DESCRIPTION OF THE TASK: Among the entries below, find every line that contains the string "equation", then copy it.

(Saved entries)
----

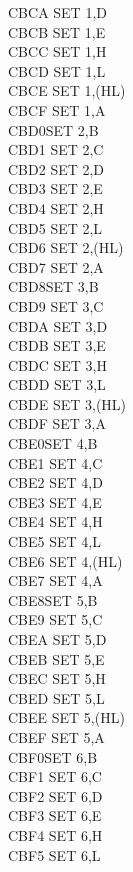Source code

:\documentclass[twoside,openright,a4paper]{book}
\begin{document}
\begin{multicols}{3}
{\begin{tabbing}
	CBCA\> 	SET 1,D\\
	CBCB\> 	SET 1,E\\
	CBCC\> 	SET 1,H\\
	CBCD\> 	SET 1,L\\
	CBCE\> 	SET 1,(HL)\\
	CBCF\> 	SET 1,A\\
	CBD0\>SET 2,B\\
	CBD1\> 	SET 2,C\\
	CBD2\> 	SET 2,D\\
	CBD3\> 	SET 2,E\\
	CBD4\> 	SET 2,H\\
	CBD5\> 	SET 2,L\\
	CBD6\> 	SET 2,(HL)\\
	CBD7\> 	SET 2,A\\
	CBD8\>SET 3,B\\
	CBD9\> 	SET 3,C\\
	CBDA\> 	SET 3,D\\
	CBDB\> 	SET 3,E\\
	CBDC\> 	SET 3,H\\
	CBDD\> 	SET 3,L\\
	CBDE\> 	SET 3,(HL)\\
	CBDF\> 	SET 3,A\\
	CBE0\>SET 4,B\\
	CBE1\> 	SET 4,C\\
	CBE2\> 	SET 4,D\\
	CBE3\> 	SET 4,E\\
	CBE4\> 	SET 4,H\\
	CBE5\> 	SET 4,L\\
	CBE6\> 	SET 4,(HL)\\
	CBE7\> 	SET 4,A\\
	CBE8\>SET 5,B\\
	CBE9\> 	SET 5,C\\
	CBEA\> 	SET 5,D\\
	CBEB\> 	SET 5,E\\
	CBEC\> 	SET 5,H\\
	CBED\> 	SET 5,L\\
	CBEE\> 	SET 5,(HL)\\
	CBEF\> 	SET 5,A\\
	CBF0\>SET 6,B\\
	CBF1\> 	SET 6,C\\
	CBF2\> 	SET 6,D\\
	CBF3\> 	SET 6,E\\
	CBF4\> 	SET 6,H\\
	CBF5\> 	SET 6,L\\

\end{tabbing}}
\end{multicols}
\end{document}
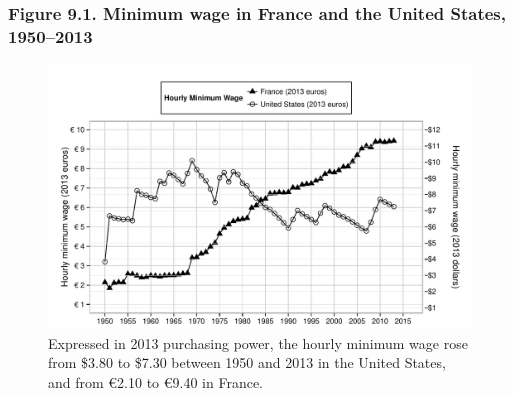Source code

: \documentclass[t]{beamer}\usepackage[]{graphicx}\usepackage[]{color}
\newenvironment{knitrout}{}{} %
\begin{document}
\begin{frame}[label=Figure_9_1]
\frametitle{Figure 9.1. Minimum wage in France and the United States, 1950--2013}
\begin{figure}[t]
\begin{minipage}[b]{\textwidth}
\centering

\begin{knitrout}\footnotesize
{}\color{fgcolor}

{\centering \includegraphics[width=1\linewidth]{figures/bw/Figure_9_1} 

}



\end{knitrout}
\caption{Expressed in 2013 purchasing power, the hourly minimum wage rose from \$3.80 to \$7.30 between 1950 and 2013 in the United States, and from \euro 2.10 to \euro 9.40 in France.}
\end{minipage}
\end{figure}
\end{frame}
\end{document}
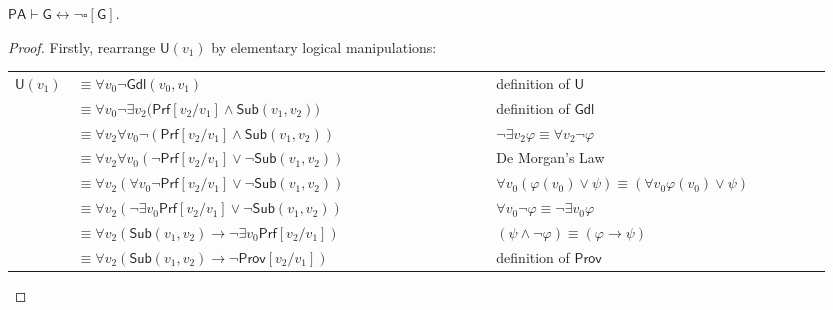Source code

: \begin{lem} \label{lem:GProvequi}
$\mathsf{PA \vdash G }\leftrightarrow \lnot \square[\mathsf{G}]$.
\end{lem}
\begin{proof}
Firstly, rearrange $\mathsf{U}(v_1)$ by elementary logical manipulations:

\begin{nscenter}
  \begin{tabular}{p{0.05\linewidth}p{0.5\linewidth}p{0.4\linewidth}}
  $\mathsf{U}(v_1)$ & $\equiv \forall v_0  \lnot \mathsf{Gdl}(v_0,v_1)$ & definition of $\mathsf{U}$ \\
   & $\equiv \forall v_0  \lnot \exists v_2  \mathsf{(Prf}[v_2/v_1] \wedge \mathsf{Sub}(v_1,v_2))$ & definition of $\mathsf{Gdl}$ \\
   & $\equiv \forall v_2 \forall v_0  \lnot (\mathsf{Prf}[v_2/v_1] \wedge\mathsf{ Sub}(v_1,v_2))$ & $\lnot \exists v_2 \varphi \equiv \forall v_2  \lnot\varphi$ \\
   & $\equiv \forall v_2 \forall v_0  ( \lnot \mathsf{Prf}[v_2/v_1] \vee\lnot \mathsf{ Sub}(v_1,v_2))$ & De Morgan's Law\\
    & $\equiv \forall v_2  (\forall v_0 \lnot \mathsf{Prf}[v_2/v_1] \vee \lnot \mathsf{Sub}(v_1,v_2))$ &  $ \forall v_0 (\varphi(v_0)\vee \psi ) \equiv  ( \forall v_0 \varphi(v_0)\vee \psi)$ \\   
    & $\equiv \forall v_2  (\lnot\exists v_0 \mathsf{Prf}[v_2/v_1] \vee \lnot \mathsf{Sub}(v_1,v_2))$ &  $ \forall v_0 \lnot \varphi \equiv \lnot \exists v_0 \varphi $ \\
   & $ \equiv \forall v_2 (\mathsf{Sub}(v_1,v_2) \rightarrow \lnot \exists v_0  \mathsf{Prf}[v_2/v_1])$ & $( \psi \wedge \lnot \varphi)\equiv(\varphi \rightarrow \psi)   $\\
   & $\equiv\forall v_2 (\mathsf{Sub}(v_1,v_2) \rightarrow \lnot \mathsf{Prov}[v_2/v_1])$ & definition of $\mathsf{Prov}$
  \end{tabular}
\end{nscenter}


\end{proof}
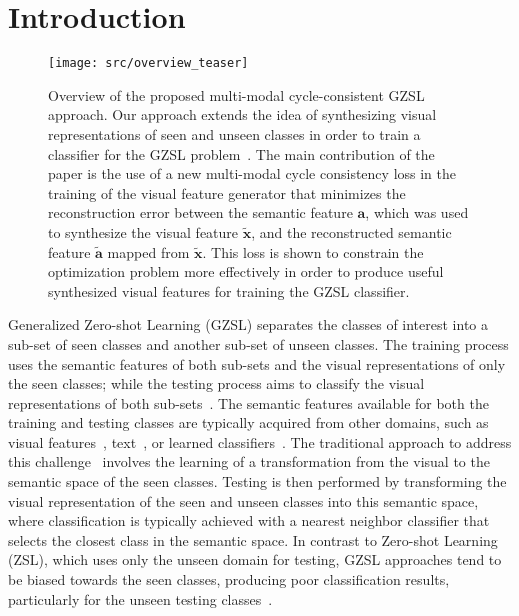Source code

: \documentclass[runningheads]{llncs}
\begin{document}
\section{Introduction}

\begin{figure}[h]
\centering
\texttt{[image: src/overview\_teaser]}
\caption{Overview of the proposed multi-modal cycle-consistent GZSL approach. Our approach extends the idea of synthesizing  visual representations of seen and unseen classes in order to train a classifier for the GZSL problem~\cite{XianCVPR2018}.  The main contribution of the paper is the use of a new multi-modal cycle consistency loss in the training of the visual feature generator that 
minimizes the reconstruction error between the semantic feature $\mathbf{a}$, which was used to synthesize the visual feature $\widetilde{\mathbf{x}}$, and the reconstructed semantic feature $\widetilde{\mathbf{a}}$ mapped from $\widetilde{\mathbf{x}}$.  This loss is shown to constrain the optimization problem more effectively in order to produce useful synthesized visual features for training the GZSL classifier.}
\label{eq:cycle_teaser}

\end{figure}

\let\thefootnote\relax{}

Generalized Zero-shot Learning (GZSL) separates the classes of interest into a sub-set of seen classes and another sub-set of unseen classes.  The training process uses the semantic features of both sub-sets and the visual representations of only the seen classes; while the testing process aims to classify the visual representations of both sub-sets~\cite{XianCVPR2017,zhang2015zero}. The semantic features available for both the training and testing classes are typically acquired from other domains, such as visual features~\cite{lampert2014attribute}, text~\cite{qiao2016less,socher2013zero,zhang2015zero}, or learned classifiers~\cite{yu2013designing}. The traditional approach to address this challenge~\cite{XianCVPR2017} involves the learning of a transformation from the visual to the semantic space of the seen classes.  Testing is then performed by transforming the visual representation of the seen and unseen classes into this semantic space, where classification is typically achieved with a nearest neighbor classifier that selects the closest class in the semantic space. In contrast to Zero-shot Learning (ZSL), which uses only the unseen domain for testing, GZSL approaches tend to be biased towards the seen classes, producing poor classification results, particularly for the unseen testing classes~\cite{XianCVPR2018}. 
\end{document}
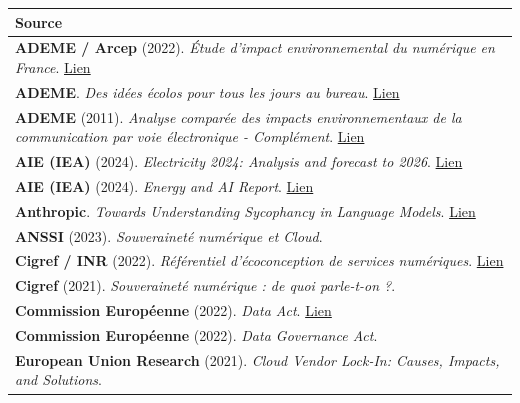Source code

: \documentclass[
  10pt,
  a4paper,
  DIV=11,
  numbers=noendperiod,
  oneside]{scrreprt}
\newcounter{none} %
\let\oldtextbf\textbf
\renewcommand{\textbf}[1]{\oldtextbf{\textcolor{cmmnavy}{#1}}}
\let\oldemph\emph
\renewcommand{\emph}[1]{\oldemph{\textcolor{cmmgray}{#1}}}
\begin{document}
{\def\LTcaptype{none} %
\begin{longtable}[]{@{}
  >{\raggedright\arraybackslash}p{}@{}}
\toprule\noalign{}
\begin{minipage}[b]{\linewidth}\raggedright
Source
\end{minipage} \\
\midrule\noalign{}
\endhead
\bottomrule\noalign{}
\endlastfoot
\textbf{ADEME / Arcep} (2022). \emph{Étude d'impact environnemental du
numérique en France}.
\href{https://librairie.ademe.fr/consommer-autrement/5277-impact-environnemental-du-numerique-en-france.html}{Lien} \\
\textbf{ADEME}. \emph{Des idées écolos pour tous les jours au bureau}.
\href{https://agirpourlatransition.ademe.fr/particuliers/bureau/bons-gestes/papier-premier-dechet-bureau}{Lien} \\
\textbf{ADEME} (2011). \emph{Analyse comparée des impacts
environnementaux de la communication par voie électronique -
Complément}.
\href{https://studylibfr.com/doc/4015667/acv_ntic_synthese_resultats}{Lien} \\
\textbf{AIE (IEA)} (2024). \emph{Electricity 2024: Analysis and forecast
to 2026}. \href{https://www.iea.org/reports/electricity-2024}{Lien} \\
\textbf{AIE (IEA)} (2024). \emph{Energy and AI Report}.
\href{https://www.iea.org/reports/energy-and-ai}{Lien} \\
\textbf{Anthropic}. \emph{Towards Understanding Sycophancy in Language
Models}.
\href{https://www.anthropic.com/news/towards-understanding-sycophancy-in-language-models}{Lien} \\
\textbf{ANSSI} (2023). \emph{Souveraineté numérique et Cloud}. \\
\textbf{Cigref / INR} (2022). \emph{Référentiel d'écoconception de
services numériques}.
\href{https://eco-conception.designersethiques.org/guide/fr/}{Lien} \\
\textbf{Cigref} (2021). \emph{Souveraineté numérique : de quoi
parle-t-on ?}. \\
\textbf{Commission Européenne} (2022). \emph{Data Act}.
\href{https://digital-strategy.ec.europa.eu/en/policies/data-act}{Lien} \\
\textbf{Commission Européenne} (2022). \emph{Data Governance Act}. \\
\textbf{European Union Research} (2021). \emph{Cloud Vendor Lock-In:
Causes, Impacts, and Solutions}. \\

\end{longtable}}
\end{document}

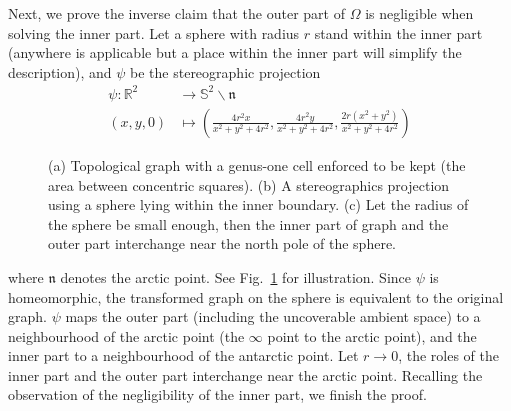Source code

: \documentclass[Afour,sageh,times]{sagej}
\begin{document}
Next, we prove the inverse claim that the outer part of $\Omega$ is negligible when solving the inner part.  
Let a sphere with radius $r$ stand within the inner part (anywhere is applicable but a place within the inner part will simplify the
 description), and $\psi$ be the stereographic projection~\cite{coxeter1961introduction}
\begin{equation}
\begin{aligned}
\psi: \mathbb{R}^2&\rightarrow \mathbb{S}^2\backslash \mathfrak{n}\\
(x, y, 0)&\mapsto (\frac{4r^2x}{x^2 + y^2 + 4r^2}, \frac{4r^2y}{x^2 + y^2 + 4r^2}, \frac{2r(x^2 + y^2)}{x^2 + y^2 + 4r^2})
\end{aligned}
\end{equation}
\begin{figure}[t]
\centering
{}
\caption{ (a) Topological graph with a genus-one cell enforced to be kept (the area between concentric squares). 
(b) A stereographics projection using a sphere lying within the inner boundary. 
(c) Let the radius of the sphere be small enough, then the inner part of graph and the outer part interchange 
near the north pole of the sphere. }
\label{fig_stereographic_projection}
\end{figure}
where $\mathfrak{n}$ denotes the arctic point. See Fig.~\ref{fig_stereographic_projection} for illustration. Since $\psi$ is homeomorphic, 
the transformed graph on the sphere is equivalent to the original graph.  $\psi$ maps the outer part (including the uncoverable ambient 
space) to a neighbourhood of the arctic point (the $\infty$ point to the arctic point), and the inner part to a neighbourhood of the antarctic point. 
Let $r\rightarrow 0$, the roles of the inner part and the outer part interchange near the arctic point. 
Recalling the observation of the negligibility of the inner part, we finish the proof.
\end{document}
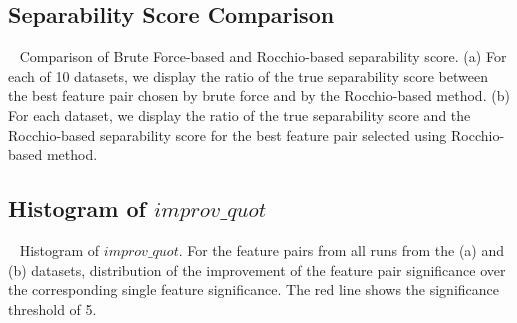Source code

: \subsection{Separability Score Comparison}~\label{appF:exp_sep}
Comparison of Brute Force-based and Rocchio-based separability score. (a) For each of 10 datasets, we display the ratio of the true separability score between the best feature pair chosen by brute force and by the Rocchio-based method. (b) For each dataset, we display the ratio of the true separability score and the Rocchio-based separability score for the best feature pair selected using Rocchio-based method.
\begin{figure}[!htb]
\centering %
\vspace{-5mm}
\vspace{-5mm}
\label{fig:brute_rocchio}
\end{figure}


\subsection{Histogram of $improv\_quot$}~\label{appF_exp_hist}
Histogram of $improv\_quot$. For the \toptwenty feature pairs from all runs from the (a) \msig and (b) \lincs datasets, distribution of the improvement of the feature pair significance over the corresponding single feature significance. The red line shows the significance threshold of 5.
\begin{figure}[!htb]
\centering %
\vspace{-5mm}
\vspace{-3mm}
\label{fig:histogram_diff}
\end{figure}
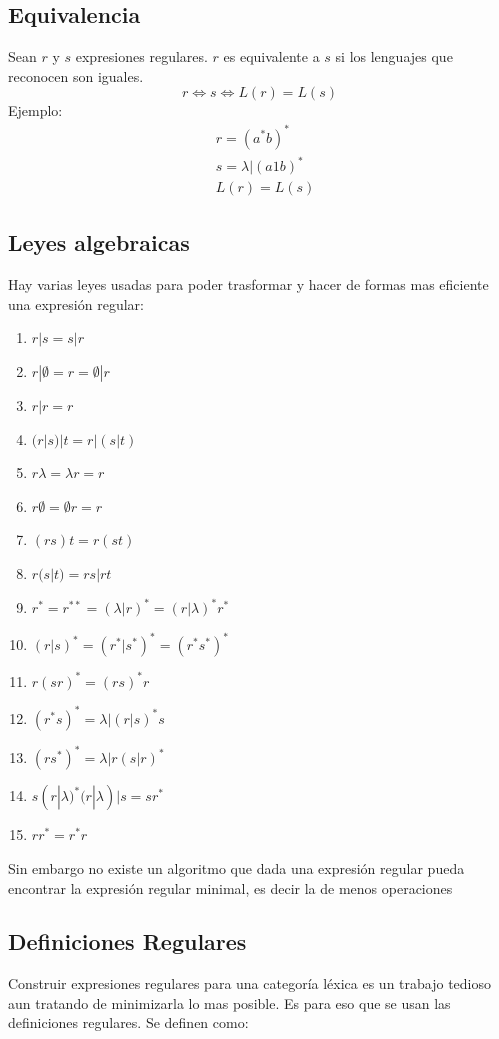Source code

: \subsection{Equivalencia}

Sean $r$ y $s$ expresiones regulares. $r$ es equivalente a $s$ si los lenguajes que reconocen son iguales.
\begin{equation*}
    r \Leftrightarrow s \Longleftrightarrow L(r) = L(s) 
\end{equation*}
Ejemplo:\\
\begin{align*}
&r = (a^*b)^*\\
&s = \lambda|(a1b)^*\\
&L(r) = L(s)
\end{align*}

\subsection{Leyes algebraicas}
Hay varias leyes usadas para poder trasformar y hacer de formas mas eficiente una expresión regular:
\begin{enumerate}
    \item $r|s=s|r$
    \item $r|\emptyset=r=\emptyset|r$
    \item$r|r=r$
    \item$(r|s)|t=r|(s|t)$
    \item$r\lambda=\lambda r = r$
    \item$r\emptyset=\emptyset r = r$
    \item$(rs)t = r(st)$
    \item$r(s|t)=rs|rt$
    \item$r^*=r^{**}=(\lambda | r)^* = (r|\lambda)^*r^*$
    \item$(r|s)^*=(r^*|s^*)^*=(r^*s^*)^*$
    \item$ r(sr)^*=(rs)^*r$
    \item$(r^*s)^*=\lambda|(r|s)^*s$
    \item $(rs^*)^*=\lambda|r(s|r)^*$
    \item$s(r|\lambda)^*(r|\lambda)|s=sr^*$
    \item$rr^*=r^*r$
\end{enumerate}

Sin embargo no existe un algoritmo que dada una expresión regular pueda encontrar la expresión regular minimal, es decir la de menos operaciones

\subsection{Definiciones Regulares}
Construir expresiones regulares para una categoría léxica es un trabajo tedioso aun tratando de minimizarla lo mas posible. Es para eso que se usan las definiciones regulares. Se definen como:\\

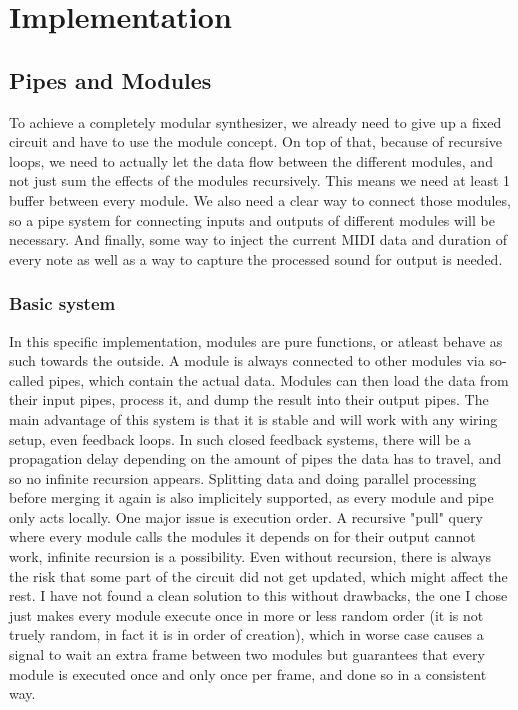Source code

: \documentclass[11pt,a4paper]{article}
\begin{document}
\section{Implementation}

\subsection{Pipes and Modules}

To achieve a completely modular synthesizer, we already need to give up a fixed circuit and have to use the module concept. On top of that, because of recursive loops, we need to actually let the data flow between the different modules, and not just sum the effects of the modules recursively. This means we need at least 1 buffer between every module. We also need a clear way to connect those modules, so a pipe system for connecting inputs and outputs of different modules will be necessary. And finally, some way to inject the current MIDI data and duration of every note as well as a way to capture the processed sound for output is needed.

\subsubsection{Basic system}

In this specific implementation, modules are pure functions, or atleast behave as such towards the outside. A module is always connected to other modules via so-called pipes, which contain the actual data. Modules can then load the data from their input pipes, process it, and dump the result into their output pipes. The main advantage of this system is that it is stable and will work with any wiring setup, even feedback loops. In such closed feedback systems, there will be a propagation delay depending on the amount of pipes the data has to travel, and so no infinite recursion appears. Splitting data and doing parallel processing before merging it again is also implicitely supported, as every module and pipe only acts locally.
One major issue is execution order. A recursive "pull" query where every module calls the modules it depends on for their output cannot work, infinite recursion is a possibility. Even without recursion, there is always the risk that some part of the circuit did not get updated, which might affect the rest. I have not found a clean solution to this without drawbacks, the one I chose just makes every module execute once in more or less random order (it is not truely random, in fact it is in order of creation), which in worse case causes a signal to wait an extra frame between two modules but guarantees that every module is executed once and only once per frame, and done so in a consistent way.
\end{document}
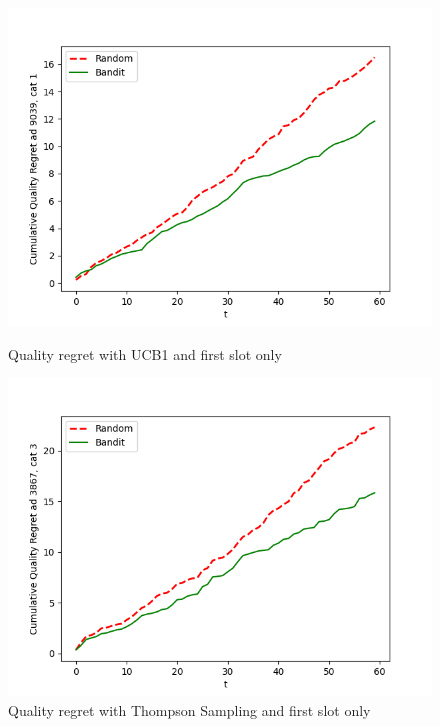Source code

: \documentclass{article}
\begin{document}
\begin{figure}[H]

\begin{minipage}{0.48\textwidth}
\centering
\includegraphics[width=1\linewidth]{images/first only ucb1.png}
\caption{Quality regret with UCB1 and first slot only}
\label{fig:first_only_ucb1}
\end{minipage}
\hfill
\begin{minipage}{0.48\textwidth}
\centering
\includegraphics[width=1\linewidth]{images/First only ts.png}
\caption{Quality regret with Thompson Sampling and first slot only}
\label{fig:first_only_ts}
\end{minipage}

\end{figure}
\end{document}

----

OUTPUT:
\begin{equation}
\end{equation}
\begin{equation*}
\end{equation*}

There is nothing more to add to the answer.